Low Bit Rate Coding for Speech and Audio Using Mel Linear Predictive Coding (MLPC) Analysis

Yoshihisa Nakatoh (1), Takeshi Norimatsu (1), Ah Heng Low (2), Hiroshi Matsumoto (3)

(1) Matsushita Electric Industrial Co., Ltd., Japan
(2) Faculty of Engineering, Shinshu University, Malaysia
(3) Faculty of Engineering, Shinshu University, Japan

This paper proposes a low bit rate coding method for speech and audio using a new analysis method named MLPC (Mel-LPC analysis). In MLPC analysis a spectrum envelope is estimated on a mel- or bark-frequency scale, so as to improve the spectral resolution in the low frequency band.
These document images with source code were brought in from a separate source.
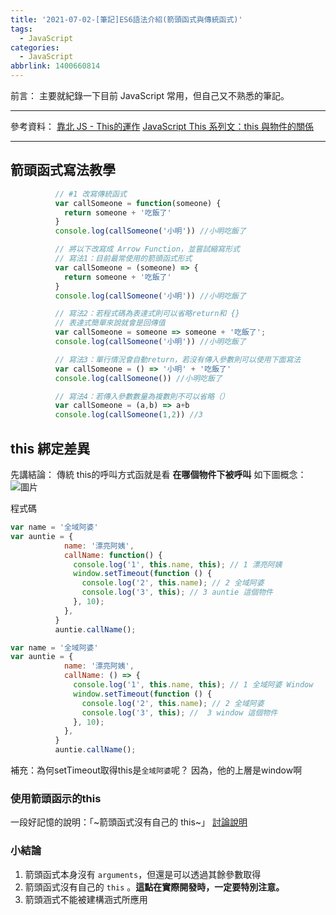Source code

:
 ```yaml
---
title: '2021-07-02-[筆記]ES6語法介紹(箭頭函式與傳統函式)'
tags:
  - JavaScript
categories:
  - JavaScript
abbrlink: 1400660814
---
```

前言：
主要就紀錄一下目前 JavaScript 常用，但自己又不熟悉的筆記。
<!-- more -->
---
參考資料：
[靠北 JS - This的運作](https://paper.dropbox.com/doc/JS-This--Ai~2aTBpHxzSrDPp_l1UkYaVAg-Xw50EZtMFNqG0wUxKeIaz)
[JavaScript This 系列文：this 與物件的關係](https://wcc723.github.io/javascript/2019/03/18/JS-THIS/)

---
## 箭頭函式寫法教學
```jsx
          // #1 改寫傳統函式
          var callSomeone = function(someone) {
            return someone + '吃飯了'
          }
          console.log(callSomeone('小明')) //小明吃飯了

          // 將以下改寫成 Arrow Function，並嘗試縮寫形式
          // 寫法1：目前最常使用的箭頭函式形式
          var callSomeone = (someone) => {
            return someone + '吃飯了'
          }
          console.log(callSomeone('小明')) //小明吃飯了

          // 寫法2：若程式碼為表達式則可以省略return和 {}
          // 表達式簡單來說就會是回傳值
          var callSomeone = someone => someone + '吃飯了';
          console.log(callSomeone('小明')) //小明吃飯了

          // 寫法3：單行情況會自動return，若沒有傳入參數則可以使用下面寫法
          var callSomeone = () => '小明' + '吃飯了'
          console.log(callSomeone()) //小明吃飯了

          // 寫法4：若傳入參數數量為複數則不可以省略（）
          var callSomeone = (a,b) => a+b
          console.log(callSomeone(1,2)) //3

```

## this 綁定差異
先講結論：
傳統 this的呼叫方式函就是看 **在哪個物件下被呼叫**
如下圖概念：
![圖片](https://i.imgur.com/Br6aZ6B.png)

程式碼
```jsx
var name = '全域阿婆'
var auntie = {
            name: '漂亮阿姨',
            callName: function() {
              console.log('1', this.name, this); // 1 漂亮阿姨
              window.setTimeout(function () {
                console.log('2', this.name); // 2 全域阿婆
                console.log('3', this); // 3 auntie 這個物件
              }, 10);
            },
          }
          auntie.callName();

var name = '全域阿婆'
var auntie = {
            name: '漂亮阿姨',
            callName: () => {
              console.log('1', this.name, this); // 1 全域阿婆 Window
              window.setTimeout(function () {
                console.log('2', this.name); // 2 全域阿婆
                console.log('3', this); //  3 window 這個物件
              }, 10);
            },
          }
          auntie.callName();

```
補充：為何setTimeout取得this是`全域阿婆`呢？
因為，他的上層是window啊

### 使用箭頭函示的this
一段好記憶的說明：「~箭頭函式沒有自己的 this~」
[討論說明](https://www.udemy.com/course/javascript-learning/learn/lecture/6992628#questions/7634822)

### 小結論
1. 箭頭函式本身沒有 `arguments`，但還是可以透過其餘參數取得
2. 箭頭函式沒有自己的 `this`  。**這點在實際開發時，一定要特別注意。**
3. 箭頭涵式不能被建構涵式所應用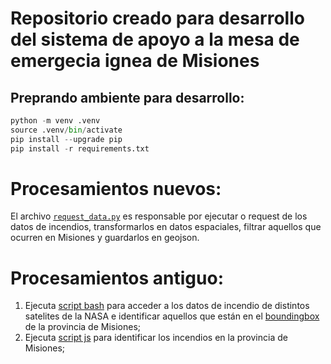 # Repositorio creado para desarrollo del sistema de apoyo a la mesa de emergecia ignea de Misiones

## Preprando ambiente para desarrollo:

```python
python -m venv .venv
source .venv/bin/activate
pip install --upgrade pip
pip install -r requirements.txt
```

# Procesamientos nuevos:
El archivo [`request_data.py`](./python/request_data.py) es responsable por ejecutar o request de los datos de incendios, transformarlos en datos espaciales, filtrar aquellos que ocurren en Misiones y guardarlos en geojson.  

# Procesamientos antiguo:
 
1. Ejecuta [script bash](./bash/DatosNASA.sh) para acceder a los datos de incendio de distintos satelites de la NASA e identificar aquellos que están en el [boundingbox](https://en.wikipedia.org/wiki/Minimum_bounding_box) de la provincia de Misiones;  
2. Ejecuta [script js](./js/2nd_step_process.js) para identificar los incendios en la provincia de Misiones;  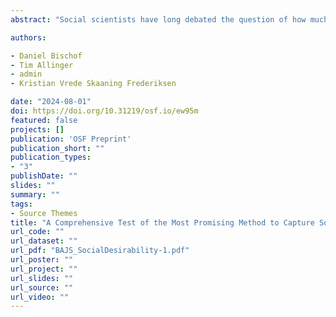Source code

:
 ```yaml
---
abstract: "Social scientists have long debated the question of how much social desirability biases affect the information they can gather from online survey responses. However, it remains unclear how and to what extent we can measure it. Reviewing relevant literature focusing on this problem, we argue that the most promising way to measure social desirability bias is manipulating it globally through an experimental design placed at the very start of a survey. This approach---if successful---allows researchers to achieve three crucial goals that other approaches fall short in achieving simultaneously: 1) assuring that social desirability rather than confounders is measured, 2) allowing for checking whether social desirability was actually manipulated, and 3) allowing for measuring social desirability pressures in an infinite number of outcomes throughout the survey. Employing both novel treatment designs and designs already used in established research, we demonstrate with pre-registered survey experiments in the United States (N = 5,000) and Denmark (N = 3,000) that this approach is much too risky for researchers to pursue. Specifically, we show that some treatment designs repeatedly fail to achieve manipulation (i.e., respondents do not believe their answers are being observed), whereas others achieve manipulation but do not affect outcomes which we know for a fact are marred by social desirability (i.e., respondents do not care even if they know they are being observed). We end the paper by providing advice for scholars regarding which approaches are then most feasible to pursue judging by to what extent they achieve the three crucial goals reported above."

authors:

- Daniel Bischof
- Tim Allinger
- admin
- Kristian Vrede Skaaning Frederiksen

date: "2024-08-01"
doi: https://doi.org/10.31219/osf.io/ew95m
featured: false
projects: []
publication: 'OSF Preprint'
publication_short: ""
publication_types:
- "3"
publishDate: ""
slides: ""
summary: ""
tags:
- Source Themes
title: "A Comprehensive Test of the Most Promising Method to Capture Social Desirability Bias in Online Surveys" 
url_code: ""
url_dataset: ""
url_pdf: "BAJS_SocialDesirability-1.pdf"
url_poster: ""
url_project: ""
url_slides: ""
url_source: ""
url_video: ""
---
```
This analysis is accomplished with about two-fold increase in computation over the standard LPC analysis. Our coding algorithm using MLPC analysis consists of five key parts: time frequency transformation, inverse filtering by MLPC spectrum envelope, power normalization, perceptual weighting estimation, and multi-stage VQ. In subjective experiments, we have investigated the performance of MLPC analysis, through paired comparison tests between the MLPC analysis and the standard LPC one in inverse filtering. In all bit rates, almost all the listeners feel decoding sounds by the MLPC analysis is superior to the LPC one. Especially in low bit rate, there is a great difference between them.